YOUR INSTRUCTIONS: Compute how many lines in the records below contain the string "first" and give that number without other output.

Records from a data collection:

▽

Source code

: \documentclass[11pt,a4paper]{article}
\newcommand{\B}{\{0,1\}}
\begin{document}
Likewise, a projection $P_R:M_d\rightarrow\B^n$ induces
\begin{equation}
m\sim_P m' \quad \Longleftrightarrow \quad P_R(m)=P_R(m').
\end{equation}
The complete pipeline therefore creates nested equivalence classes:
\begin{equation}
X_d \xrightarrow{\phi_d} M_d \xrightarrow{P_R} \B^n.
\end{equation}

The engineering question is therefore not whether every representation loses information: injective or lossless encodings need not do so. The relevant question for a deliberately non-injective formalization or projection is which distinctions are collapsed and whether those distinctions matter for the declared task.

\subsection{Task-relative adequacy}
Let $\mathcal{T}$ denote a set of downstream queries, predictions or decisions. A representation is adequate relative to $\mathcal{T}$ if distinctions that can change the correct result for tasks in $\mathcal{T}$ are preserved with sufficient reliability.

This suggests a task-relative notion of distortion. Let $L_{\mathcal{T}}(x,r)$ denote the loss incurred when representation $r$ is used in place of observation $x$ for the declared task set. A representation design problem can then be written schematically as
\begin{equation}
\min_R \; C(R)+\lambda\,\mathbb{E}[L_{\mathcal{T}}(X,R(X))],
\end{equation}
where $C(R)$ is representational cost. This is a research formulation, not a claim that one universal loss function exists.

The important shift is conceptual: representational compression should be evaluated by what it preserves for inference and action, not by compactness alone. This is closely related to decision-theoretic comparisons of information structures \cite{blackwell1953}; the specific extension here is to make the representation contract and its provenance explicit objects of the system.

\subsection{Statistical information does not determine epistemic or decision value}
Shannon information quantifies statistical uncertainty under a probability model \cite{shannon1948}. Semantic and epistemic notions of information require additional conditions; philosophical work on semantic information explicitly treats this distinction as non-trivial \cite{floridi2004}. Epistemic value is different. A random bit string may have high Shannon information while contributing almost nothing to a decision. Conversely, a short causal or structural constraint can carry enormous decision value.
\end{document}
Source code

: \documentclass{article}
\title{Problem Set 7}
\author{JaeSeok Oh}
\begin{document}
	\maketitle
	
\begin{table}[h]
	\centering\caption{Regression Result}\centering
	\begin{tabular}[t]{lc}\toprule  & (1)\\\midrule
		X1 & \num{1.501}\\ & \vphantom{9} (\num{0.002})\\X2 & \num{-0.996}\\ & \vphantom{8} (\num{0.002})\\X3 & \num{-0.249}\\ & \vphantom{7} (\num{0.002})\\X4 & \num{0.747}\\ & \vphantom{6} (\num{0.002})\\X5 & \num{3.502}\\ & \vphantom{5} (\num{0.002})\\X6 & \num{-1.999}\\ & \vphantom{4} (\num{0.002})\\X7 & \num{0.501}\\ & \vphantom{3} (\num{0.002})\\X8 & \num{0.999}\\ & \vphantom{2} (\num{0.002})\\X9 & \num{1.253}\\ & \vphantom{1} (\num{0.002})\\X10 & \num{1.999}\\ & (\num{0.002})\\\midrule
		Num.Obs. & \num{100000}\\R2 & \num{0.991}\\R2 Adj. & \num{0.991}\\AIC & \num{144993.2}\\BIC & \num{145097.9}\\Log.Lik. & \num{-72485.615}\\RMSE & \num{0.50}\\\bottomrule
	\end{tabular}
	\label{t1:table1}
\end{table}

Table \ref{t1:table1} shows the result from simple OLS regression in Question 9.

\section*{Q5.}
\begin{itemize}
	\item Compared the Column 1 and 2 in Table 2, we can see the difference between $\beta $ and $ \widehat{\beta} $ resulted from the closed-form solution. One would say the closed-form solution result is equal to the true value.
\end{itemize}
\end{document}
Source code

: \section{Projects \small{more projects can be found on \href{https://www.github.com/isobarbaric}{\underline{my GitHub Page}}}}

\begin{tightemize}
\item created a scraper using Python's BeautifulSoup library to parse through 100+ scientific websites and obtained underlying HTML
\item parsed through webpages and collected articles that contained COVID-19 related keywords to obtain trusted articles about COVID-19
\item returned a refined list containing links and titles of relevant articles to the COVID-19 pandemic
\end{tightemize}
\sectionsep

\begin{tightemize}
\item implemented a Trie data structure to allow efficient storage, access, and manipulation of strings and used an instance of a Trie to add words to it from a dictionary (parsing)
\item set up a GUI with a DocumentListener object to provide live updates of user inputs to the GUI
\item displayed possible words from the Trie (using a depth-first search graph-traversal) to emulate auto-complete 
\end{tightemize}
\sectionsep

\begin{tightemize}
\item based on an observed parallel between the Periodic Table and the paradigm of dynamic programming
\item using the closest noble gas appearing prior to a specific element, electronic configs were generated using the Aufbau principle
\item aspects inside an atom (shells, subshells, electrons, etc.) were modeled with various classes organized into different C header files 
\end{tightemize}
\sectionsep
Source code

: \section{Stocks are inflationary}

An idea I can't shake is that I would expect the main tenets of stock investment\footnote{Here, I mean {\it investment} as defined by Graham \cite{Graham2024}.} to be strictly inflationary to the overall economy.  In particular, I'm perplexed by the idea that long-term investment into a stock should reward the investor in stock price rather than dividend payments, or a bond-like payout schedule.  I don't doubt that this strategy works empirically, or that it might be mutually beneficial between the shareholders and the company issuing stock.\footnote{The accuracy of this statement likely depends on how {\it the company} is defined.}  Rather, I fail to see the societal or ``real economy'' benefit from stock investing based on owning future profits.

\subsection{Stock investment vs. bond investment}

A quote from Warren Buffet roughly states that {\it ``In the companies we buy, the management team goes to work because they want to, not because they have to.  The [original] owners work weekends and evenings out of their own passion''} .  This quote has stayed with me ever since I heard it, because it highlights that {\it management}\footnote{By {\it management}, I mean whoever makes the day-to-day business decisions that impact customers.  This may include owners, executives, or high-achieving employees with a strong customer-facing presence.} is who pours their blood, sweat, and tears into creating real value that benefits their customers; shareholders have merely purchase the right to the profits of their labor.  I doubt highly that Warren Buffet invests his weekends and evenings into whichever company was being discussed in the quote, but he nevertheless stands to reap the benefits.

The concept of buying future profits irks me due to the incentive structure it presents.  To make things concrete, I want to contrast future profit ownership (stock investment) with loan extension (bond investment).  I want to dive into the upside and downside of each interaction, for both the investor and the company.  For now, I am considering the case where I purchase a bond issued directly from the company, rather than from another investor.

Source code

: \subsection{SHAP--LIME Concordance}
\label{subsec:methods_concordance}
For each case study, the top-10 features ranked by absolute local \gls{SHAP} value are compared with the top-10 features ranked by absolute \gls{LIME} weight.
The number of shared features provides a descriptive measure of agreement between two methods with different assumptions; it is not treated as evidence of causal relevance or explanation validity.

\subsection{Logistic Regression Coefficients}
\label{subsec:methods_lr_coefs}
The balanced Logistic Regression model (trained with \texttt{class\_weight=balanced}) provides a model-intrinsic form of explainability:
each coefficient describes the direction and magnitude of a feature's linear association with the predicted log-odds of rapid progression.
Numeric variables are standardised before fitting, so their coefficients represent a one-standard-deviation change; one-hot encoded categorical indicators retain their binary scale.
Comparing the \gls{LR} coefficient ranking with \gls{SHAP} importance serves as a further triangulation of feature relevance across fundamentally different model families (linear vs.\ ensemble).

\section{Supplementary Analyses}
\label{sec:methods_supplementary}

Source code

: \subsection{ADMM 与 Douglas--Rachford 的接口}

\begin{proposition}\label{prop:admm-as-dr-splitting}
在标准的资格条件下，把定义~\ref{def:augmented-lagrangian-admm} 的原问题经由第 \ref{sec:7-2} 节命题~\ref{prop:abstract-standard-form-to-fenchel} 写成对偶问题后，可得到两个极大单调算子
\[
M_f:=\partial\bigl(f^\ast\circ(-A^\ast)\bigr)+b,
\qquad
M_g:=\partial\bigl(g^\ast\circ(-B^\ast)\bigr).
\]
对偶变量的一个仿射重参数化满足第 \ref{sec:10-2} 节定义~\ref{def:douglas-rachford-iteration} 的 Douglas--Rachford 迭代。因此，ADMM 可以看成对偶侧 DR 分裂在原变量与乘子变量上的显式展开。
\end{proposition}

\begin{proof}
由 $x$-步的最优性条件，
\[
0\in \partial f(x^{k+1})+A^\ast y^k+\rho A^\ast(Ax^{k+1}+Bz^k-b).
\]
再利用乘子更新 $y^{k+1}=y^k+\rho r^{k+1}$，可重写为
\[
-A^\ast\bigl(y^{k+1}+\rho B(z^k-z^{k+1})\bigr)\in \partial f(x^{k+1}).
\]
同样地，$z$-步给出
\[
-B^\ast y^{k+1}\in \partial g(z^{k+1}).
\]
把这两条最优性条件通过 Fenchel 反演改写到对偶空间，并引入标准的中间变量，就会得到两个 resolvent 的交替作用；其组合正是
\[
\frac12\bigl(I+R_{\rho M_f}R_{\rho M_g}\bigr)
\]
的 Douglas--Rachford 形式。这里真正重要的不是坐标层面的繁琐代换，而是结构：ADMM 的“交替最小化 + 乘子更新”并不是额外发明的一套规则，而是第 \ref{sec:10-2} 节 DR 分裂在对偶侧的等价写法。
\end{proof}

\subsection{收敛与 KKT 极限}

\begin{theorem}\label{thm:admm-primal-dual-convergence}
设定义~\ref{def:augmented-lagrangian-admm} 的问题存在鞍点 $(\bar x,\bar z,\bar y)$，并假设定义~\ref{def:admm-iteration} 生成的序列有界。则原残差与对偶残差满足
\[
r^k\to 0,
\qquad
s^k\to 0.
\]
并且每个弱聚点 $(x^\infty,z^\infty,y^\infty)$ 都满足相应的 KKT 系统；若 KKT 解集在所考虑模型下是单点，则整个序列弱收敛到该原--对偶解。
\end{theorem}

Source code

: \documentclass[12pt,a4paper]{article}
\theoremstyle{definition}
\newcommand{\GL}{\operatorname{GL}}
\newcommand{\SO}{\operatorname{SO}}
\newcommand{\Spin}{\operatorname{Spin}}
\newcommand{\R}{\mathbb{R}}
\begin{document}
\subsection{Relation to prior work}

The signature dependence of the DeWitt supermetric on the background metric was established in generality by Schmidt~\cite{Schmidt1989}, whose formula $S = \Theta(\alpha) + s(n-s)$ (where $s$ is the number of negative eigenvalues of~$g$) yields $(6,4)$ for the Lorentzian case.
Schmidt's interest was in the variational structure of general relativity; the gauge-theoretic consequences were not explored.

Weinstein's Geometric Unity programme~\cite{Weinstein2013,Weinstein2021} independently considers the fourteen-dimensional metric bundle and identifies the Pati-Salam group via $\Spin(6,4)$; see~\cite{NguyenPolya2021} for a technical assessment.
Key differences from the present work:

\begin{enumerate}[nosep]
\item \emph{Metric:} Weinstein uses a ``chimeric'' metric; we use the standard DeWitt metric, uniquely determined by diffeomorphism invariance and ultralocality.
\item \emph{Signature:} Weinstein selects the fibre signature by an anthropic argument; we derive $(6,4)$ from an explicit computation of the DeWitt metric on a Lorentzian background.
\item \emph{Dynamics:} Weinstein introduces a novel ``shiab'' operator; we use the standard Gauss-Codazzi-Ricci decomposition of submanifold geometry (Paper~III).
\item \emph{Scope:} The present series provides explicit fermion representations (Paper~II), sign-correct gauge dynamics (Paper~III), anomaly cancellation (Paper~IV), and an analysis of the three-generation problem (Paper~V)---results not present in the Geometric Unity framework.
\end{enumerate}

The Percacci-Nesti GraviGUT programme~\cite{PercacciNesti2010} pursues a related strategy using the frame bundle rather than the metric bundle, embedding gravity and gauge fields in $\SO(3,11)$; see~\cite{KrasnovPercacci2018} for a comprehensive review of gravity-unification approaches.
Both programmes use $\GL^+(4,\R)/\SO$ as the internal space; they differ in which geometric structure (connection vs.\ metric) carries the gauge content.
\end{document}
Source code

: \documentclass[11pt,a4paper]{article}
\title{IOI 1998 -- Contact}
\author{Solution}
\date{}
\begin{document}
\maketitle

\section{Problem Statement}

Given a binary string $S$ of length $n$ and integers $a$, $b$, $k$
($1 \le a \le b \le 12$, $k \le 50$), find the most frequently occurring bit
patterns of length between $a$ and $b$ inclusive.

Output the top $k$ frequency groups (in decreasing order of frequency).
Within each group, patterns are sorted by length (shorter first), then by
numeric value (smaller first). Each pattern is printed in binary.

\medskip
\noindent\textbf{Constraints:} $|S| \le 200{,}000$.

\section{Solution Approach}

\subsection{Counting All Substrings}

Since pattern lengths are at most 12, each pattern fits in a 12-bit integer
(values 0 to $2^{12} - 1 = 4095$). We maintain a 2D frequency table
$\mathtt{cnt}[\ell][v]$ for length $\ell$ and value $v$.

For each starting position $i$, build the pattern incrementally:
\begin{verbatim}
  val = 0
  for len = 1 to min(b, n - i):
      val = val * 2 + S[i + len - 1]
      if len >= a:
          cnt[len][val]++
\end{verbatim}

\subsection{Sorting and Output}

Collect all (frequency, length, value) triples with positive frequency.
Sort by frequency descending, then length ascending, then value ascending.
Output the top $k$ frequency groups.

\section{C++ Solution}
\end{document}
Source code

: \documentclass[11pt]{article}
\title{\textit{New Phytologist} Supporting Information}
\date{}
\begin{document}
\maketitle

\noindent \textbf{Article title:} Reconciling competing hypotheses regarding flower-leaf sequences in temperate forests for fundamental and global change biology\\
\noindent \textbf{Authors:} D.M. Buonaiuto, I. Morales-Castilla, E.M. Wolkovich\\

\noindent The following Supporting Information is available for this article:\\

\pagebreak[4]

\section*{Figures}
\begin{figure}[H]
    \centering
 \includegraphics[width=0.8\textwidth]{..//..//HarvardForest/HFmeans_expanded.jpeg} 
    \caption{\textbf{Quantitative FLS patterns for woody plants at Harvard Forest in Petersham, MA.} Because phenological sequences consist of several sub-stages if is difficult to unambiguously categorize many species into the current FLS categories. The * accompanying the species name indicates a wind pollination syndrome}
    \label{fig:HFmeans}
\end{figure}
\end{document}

△

WORKED SOLUTION: 3